Content marketing done the “right” way

I found it humorous the other day when my brother-in-law was reminiscing about the early days of the Internet. He was just 12 years old when, “Welcome, you’ve got mail,” introduced itself to American culture. His point, however, was how everything has changed because of the Internet, most notably the way we do business.


Fast forward to 2006 when blogging was all the rage and Twitter was a newborn in diapers. A few people like Brian Solis were rightly prognosticating the future of social media and its impact on business, but it has really only been in the past three years that businesses are catching up. Unbelievably, some businesses haven’t yet left the social media marketing station while others simply don’t know there is a train to board.

I was talking with friend and content strategist Ben Stroup about how many businesses believe they’ve engaged social media when they launch a Twitter account or a Facebook fan page. They don’t understand why social media isn’t working for them. They are missing the point. It isn’t the tool, it’s the content strategy. Twitter, Facebook, Pinterest and all the rest are simply empty delivery vehicles if they don’t carry any content. Even then, not all content is created equal. The question is: Do you have the right content?

Here are five “right” ways to know if you’re using the tools to carry the content strategy.

1. Do you say the right thing…

The point of content marketing, also called brand journalism, is to offer something of substance to existing or potential customers or stake holders. This is across the board for both for-profit and non-profit organizations. Information shared should actually add value to those engaging with it. This is content people find useful even if they never buy anything from you. It is useful enough that they are willing to come back and read more. It is sharing what you know with the intent to  help people. Don’t be afraid you are giving away the crown jewels here. If you can explain everything you know in a blog post and a few Tweets, you’ve got bigger issues threatening your business.

2. …To the right people…

Do you know who you are talking to or trying to talk with? If you sell laundry detergent, chances are you’re talking to moms who spend a lot of time trying to get grass stains out of ball uniforms. Does your content match their needs? The greatest good of social media is engaging people in conversations. Have you ever politely gotten out of a conversation because you had no connection to what is being said? Same with social media, except people aren’t so polite to your company when they walk away. You need to know your audience.

3. …In the right place…

Social media that drives content marketing has a rhythm. If you are saying the same thing across all your social media platforms, to me it is like a drum corp beating the heck out of its drums. It sounds cool at first but soon enough it all sounds the same. Think of a good social media strategy as the entire band; each instrument doing something different, but together all creating a unified piece of music.
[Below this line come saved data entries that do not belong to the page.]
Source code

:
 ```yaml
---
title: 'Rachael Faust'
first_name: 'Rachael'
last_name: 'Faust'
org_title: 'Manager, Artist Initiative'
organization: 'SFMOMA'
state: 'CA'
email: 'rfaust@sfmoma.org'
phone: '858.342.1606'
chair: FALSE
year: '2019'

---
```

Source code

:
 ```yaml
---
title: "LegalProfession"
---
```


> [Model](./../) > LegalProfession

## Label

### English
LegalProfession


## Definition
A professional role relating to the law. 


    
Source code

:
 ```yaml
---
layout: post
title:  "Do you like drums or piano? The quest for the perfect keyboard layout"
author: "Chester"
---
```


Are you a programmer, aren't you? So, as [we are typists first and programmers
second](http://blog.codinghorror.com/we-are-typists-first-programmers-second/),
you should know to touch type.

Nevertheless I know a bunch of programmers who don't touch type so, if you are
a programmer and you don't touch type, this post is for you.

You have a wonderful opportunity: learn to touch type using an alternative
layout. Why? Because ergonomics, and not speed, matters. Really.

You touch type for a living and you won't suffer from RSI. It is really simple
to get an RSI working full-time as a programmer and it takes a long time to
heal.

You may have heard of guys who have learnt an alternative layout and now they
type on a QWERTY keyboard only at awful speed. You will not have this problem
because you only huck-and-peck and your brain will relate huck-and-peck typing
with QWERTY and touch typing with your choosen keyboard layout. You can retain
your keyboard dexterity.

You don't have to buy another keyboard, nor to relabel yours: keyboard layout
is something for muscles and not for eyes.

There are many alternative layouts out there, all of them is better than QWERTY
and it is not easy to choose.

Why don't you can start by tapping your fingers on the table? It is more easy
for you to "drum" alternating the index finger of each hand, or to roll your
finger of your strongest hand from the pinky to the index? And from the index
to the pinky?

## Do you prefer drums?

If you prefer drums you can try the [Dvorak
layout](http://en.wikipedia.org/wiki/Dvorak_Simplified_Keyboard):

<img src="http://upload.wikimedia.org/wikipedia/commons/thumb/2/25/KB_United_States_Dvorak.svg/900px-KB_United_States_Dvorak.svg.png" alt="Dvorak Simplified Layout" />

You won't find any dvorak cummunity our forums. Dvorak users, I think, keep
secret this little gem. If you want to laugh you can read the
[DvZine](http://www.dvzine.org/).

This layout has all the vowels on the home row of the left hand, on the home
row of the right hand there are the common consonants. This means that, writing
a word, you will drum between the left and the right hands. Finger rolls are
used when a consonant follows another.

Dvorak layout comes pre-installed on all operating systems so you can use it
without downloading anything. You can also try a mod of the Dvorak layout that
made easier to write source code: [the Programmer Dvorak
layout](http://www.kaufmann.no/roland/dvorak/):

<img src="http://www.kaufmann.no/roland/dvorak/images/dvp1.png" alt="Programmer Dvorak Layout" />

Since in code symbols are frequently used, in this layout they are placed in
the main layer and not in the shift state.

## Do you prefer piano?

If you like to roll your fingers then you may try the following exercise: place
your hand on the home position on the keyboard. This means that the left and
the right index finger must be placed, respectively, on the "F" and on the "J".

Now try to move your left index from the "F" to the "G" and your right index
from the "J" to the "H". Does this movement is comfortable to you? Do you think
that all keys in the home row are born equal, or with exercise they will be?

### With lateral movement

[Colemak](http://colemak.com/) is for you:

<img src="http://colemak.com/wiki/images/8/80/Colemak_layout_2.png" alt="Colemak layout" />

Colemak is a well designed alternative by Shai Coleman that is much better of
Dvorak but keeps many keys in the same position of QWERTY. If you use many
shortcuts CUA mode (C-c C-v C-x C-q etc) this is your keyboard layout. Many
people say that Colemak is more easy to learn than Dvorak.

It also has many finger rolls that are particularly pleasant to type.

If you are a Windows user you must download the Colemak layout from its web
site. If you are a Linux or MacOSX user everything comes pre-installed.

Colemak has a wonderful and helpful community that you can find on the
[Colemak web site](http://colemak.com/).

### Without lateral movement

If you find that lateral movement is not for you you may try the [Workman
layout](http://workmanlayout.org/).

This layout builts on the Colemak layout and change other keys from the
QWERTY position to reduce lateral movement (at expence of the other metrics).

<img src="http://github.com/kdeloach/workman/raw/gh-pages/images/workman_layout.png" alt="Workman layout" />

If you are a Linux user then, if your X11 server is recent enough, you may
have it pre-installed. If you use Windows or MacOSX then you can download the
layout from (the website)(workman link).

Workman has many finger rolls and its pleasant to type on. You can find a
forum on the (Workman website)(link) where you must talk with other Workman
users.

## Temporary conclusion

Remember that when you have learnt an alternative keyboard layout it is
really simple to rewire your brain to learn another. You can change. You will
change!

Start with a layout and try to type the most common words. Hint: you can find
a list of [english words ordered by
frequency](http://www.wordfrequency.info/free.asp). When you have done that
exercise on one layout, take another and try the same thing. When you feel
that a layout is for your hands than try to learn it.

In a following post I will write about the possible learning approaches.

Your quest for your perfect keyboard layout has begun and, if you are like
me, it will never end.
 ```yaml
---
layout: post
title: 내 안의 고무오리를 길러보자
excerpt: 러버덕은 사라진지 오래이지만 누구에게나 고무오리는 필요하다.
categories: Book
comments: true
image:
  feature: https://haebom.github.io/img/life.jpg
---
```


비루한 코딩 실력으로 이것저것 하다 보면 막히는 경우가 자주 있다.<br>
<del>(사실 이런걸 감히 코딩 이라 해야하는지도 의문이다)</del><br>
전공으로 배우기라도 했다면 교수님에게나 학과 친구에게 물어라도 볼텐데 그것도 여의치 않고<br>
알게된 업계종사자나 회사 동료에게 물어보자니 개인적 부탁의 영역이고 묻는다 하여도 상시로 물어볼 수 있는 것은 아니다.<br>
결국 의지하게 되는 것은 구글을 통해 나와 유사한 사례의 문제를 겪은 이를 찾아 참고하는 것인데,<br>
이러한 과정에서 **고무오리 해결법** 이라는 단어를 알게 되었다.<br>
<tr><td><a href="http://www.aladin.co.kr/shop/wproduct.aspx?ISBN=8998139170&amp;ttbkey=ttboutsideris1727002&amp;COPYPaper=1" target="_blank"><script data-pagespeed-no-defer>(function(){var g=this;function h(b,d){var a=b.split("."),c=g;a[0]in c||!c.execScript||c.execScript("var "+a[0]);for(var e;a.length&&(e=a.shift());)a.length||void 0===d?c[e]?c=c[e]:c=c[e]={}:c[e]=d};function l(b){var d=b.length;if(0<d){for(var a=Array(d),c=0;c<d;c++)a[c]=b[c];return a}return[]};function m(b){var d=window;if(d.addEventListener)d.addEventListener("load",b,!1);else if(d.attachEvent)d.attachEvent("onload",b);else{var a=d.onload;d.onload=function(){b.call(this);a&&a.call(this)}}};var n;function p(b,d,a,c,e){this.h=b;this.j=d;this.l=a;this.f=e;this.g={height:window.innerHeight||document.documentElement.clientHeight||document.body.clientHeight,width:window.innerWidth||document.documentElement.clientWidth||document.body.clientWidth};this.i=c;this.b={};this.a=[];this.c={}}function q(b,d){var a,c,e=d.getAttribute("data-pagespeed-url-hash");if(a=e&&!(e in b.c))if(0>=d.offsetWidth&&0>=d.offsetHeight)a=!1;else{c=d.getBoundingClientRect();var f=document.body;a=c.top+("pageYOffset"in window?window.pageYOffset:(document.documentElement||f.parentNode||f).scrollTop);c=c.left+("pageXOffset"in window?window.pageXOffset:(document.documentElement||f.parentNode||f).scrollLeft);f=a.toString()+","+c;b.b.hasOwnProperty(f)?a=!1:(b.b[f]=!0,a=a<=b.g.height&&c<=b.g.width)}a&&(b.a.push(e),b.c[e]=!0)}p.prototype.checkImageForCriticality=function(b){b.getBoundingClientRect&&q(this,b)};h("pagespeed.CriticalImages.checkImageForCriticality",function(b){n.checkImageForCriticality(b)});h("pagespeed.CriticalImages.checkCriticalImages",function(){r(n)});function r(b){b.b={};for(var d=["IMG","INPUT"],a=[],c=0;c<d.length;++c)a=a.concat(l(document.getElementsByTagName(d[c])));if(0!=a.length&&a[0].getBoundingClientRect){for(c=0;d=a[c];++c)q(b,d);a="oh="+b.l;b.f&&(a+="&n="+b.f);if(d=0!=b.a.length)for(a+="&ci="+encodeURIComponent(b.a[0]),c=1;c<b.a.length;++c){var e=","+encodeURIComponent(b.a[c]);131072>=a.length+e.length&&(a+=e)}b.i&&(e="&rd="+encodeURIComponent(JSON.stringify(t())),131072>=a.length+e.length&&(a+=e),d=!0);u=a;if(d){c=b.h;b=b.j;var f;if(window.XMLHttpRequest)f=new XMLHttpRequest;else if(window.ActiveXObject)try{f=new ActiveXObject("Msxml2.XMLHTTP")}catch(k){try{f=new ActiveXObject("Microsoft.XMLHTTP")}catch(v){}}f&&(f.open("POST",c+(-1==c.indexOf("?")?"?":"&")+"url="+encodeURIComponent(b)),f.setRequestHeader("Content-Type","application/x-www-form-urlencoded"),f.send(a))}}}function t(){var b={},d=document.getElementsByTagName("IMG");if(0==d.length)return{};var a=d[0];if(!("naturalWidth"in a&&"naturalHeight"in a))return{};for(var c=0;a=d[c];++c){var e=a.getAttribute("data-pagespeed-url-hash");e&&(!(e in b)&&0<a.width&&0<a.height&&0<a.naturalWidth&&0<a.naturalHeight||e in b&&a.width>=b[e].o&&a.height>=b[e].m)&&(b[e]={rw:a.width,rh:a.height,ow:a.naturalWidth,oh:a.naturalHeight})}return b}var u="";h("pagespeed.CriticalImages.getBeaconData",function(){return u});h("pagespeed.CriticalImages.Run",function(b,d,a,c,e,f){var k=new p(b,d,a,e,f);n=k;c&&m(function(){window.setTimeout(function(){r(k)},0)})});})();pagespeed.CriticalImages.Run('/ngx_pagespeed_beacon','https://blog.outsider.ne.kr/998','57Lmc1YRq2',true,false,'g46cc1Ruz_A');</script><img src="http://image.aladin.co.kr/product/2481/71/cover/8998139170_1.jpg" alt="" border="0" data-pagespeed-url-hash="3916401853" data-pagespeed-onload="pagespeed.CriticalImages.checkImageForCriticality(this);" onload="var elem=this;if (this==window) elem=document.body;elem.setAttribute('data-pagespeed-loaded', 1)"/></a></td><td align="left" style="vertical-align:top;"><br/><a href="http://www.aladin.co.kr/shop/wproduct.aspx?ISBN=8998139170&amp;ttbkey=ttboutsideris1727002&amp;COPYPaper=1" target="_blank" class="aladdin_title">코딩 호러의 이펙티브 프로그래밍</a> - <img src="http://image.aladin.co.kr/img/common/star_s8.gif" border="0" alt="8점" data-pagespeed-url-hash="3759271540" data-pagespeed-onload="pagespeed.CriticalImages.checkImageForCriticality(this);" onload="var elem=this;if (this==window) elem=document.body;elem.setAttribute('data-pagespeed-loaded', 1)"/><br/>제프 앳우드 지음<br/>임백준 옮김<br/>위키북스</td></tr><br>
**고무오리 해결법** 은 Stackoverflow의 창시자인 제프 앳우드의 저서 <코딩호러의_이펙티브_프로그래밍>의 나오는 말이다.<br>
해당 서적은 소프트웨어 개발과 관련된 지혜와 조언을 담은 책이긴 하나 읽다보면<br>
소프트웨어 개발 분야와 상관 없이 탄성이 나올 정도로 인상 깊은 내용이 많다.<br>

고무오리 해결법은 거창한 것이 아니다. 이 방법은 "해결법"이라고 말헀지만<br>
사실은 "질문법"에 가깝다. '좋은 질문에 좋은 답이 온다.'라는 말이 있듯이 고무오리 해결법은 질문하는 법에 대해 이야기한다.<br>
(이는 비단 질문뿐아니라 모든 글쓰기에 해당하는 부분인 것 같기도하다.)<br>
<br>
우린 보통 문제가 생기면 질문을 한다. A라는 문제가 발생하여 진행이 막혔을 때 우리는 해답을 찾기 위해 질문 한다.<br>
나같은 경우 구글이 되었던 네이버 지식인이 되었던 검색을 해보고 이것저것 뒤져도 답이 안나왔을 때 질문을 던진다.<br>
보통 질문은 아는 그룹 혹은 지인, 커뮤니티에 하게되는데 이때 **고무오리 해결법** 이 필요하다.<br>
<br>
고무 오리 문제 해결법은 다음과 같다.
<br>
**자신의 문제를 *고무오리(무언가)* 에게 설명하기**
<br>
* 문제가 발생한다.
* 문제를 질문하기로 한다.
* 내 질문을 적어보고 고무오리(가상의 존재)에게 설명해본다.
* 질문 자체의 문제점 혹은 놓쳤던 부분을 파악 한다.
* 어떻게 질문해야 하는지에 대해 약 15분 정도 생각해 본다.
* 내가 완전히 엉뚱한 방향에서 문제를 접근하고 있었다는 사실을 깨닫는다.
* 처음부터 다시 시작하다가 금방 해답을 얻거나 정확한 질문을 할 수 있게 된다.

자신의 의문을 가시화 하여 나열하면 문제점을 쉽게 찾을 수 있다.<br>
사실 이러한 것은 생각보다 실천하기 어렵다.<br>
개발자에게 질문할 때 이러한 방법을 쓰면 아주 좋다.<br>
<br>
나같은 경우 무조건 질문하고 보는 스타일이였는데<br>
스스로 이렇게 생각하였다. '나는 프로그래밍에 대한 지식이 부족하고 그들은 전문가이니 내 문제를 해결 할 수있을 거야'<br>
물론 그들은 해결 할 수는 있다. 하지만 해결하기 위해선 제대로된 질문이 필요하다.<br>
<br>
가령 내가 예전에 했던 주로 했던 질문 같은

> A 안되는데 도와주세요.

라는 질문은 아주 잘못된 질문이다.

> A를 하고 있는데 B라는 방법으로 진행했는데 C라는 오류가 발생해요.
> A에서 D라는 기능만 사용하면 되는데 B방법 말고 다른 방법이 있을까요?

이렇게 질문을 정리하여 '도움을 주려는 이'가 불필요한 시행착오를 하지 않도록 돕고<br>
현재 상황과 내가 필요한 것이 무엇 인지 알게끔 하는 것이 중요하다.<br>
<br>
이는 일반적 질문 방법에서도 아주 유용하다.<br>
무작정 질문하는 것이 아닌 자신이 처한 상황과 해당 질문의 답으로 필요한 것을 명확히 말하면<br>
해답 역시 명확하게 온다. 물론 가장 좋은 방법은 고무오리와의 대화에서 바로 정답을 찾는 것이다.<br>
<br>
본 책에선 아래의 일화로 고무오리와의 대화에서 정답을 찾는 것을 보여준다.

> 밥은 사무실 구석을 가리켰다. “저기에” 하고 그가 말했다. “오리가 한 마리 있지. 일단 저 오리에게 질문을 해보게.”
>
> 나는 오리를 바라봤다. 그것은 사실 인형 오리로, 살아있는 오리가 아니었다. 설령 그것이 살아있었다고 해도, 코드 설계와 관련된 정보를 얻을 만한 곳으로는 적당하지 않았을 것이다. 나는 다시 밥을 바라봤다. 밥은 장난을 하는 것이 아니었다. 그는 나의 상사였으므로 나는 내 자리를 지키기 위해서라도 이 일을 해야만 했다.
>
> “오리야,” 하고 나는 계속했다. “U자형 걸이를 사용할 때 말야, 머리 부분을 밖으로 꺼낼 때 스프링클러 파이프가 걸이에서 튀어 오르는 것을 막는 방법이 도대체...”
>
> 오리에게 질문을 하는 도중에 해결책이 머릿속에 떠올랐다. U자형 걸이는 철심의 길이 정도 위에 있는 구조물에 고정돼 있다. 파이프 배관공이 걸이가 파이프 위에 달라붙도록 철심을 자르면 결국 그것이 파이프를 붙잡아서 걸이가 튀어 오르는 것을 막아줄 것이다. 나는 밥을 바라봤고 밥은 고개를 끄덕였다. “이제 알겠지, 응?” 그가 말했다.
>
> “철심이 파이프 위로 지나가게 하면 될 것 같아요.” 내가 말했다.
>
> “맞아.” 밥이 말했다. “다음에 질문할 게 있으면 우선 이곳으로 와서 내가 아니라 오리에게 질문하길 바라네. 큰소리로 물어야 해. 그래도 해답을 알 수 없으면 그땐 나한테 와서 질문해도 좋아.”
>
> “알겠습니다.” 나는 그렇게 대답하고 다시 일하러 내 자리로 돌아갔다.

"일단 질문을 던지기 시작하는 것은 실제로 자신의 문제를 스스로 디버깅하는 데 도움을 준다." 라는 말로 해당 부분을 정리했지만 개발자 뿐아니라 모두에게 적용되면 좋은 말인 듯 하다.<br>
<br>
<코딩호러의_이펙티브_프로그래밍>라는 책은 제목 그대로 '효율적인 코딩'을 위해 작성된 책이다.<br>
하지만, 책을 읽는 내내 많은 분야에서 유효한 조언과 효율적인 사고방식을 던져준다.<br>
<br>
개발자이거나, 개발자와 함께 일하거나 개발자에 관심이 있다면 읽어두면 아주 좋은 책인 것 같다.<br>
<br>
To do that you have to know what content to funnel through which instrument, landing each in the right place for a unified content strategy that supports your organizational objectives.

4. …At the right time…

There is an ebb and flow to the daily grind. Delivering content at the right time means paying attention to what is going on in culture and producing timely content that connects your organization’s purpose with what people are reading and talking about…right now. Content producers should see themselves as corporate journalists looking to deliver substance on deadline. No one cares if you produce a great product story on last week’s news. Timing is everything.

5. …And in the right way?

Brand journalists walk a fine line: come across as too corporate and risk getting thrashed by your audience as being cheesy infomercial people, and not being corporate enough and risk your audience totally missing the connection between your content and your organization. The balance of course is found in a tone that communicates useful information. Listen, people know it is marketing, but they are willing to overlook that if they are getting value. Packaging that in the right way is critical.

The key to all of this of course is to first recognize that you are creating expectations when your organization launches into social media in the first place. People assume you want a conversation. Get beyond having social media accounts and take time to develop a content strategy that supports your organizational objectives and delivers valuable content in the right way to the right people at the right time.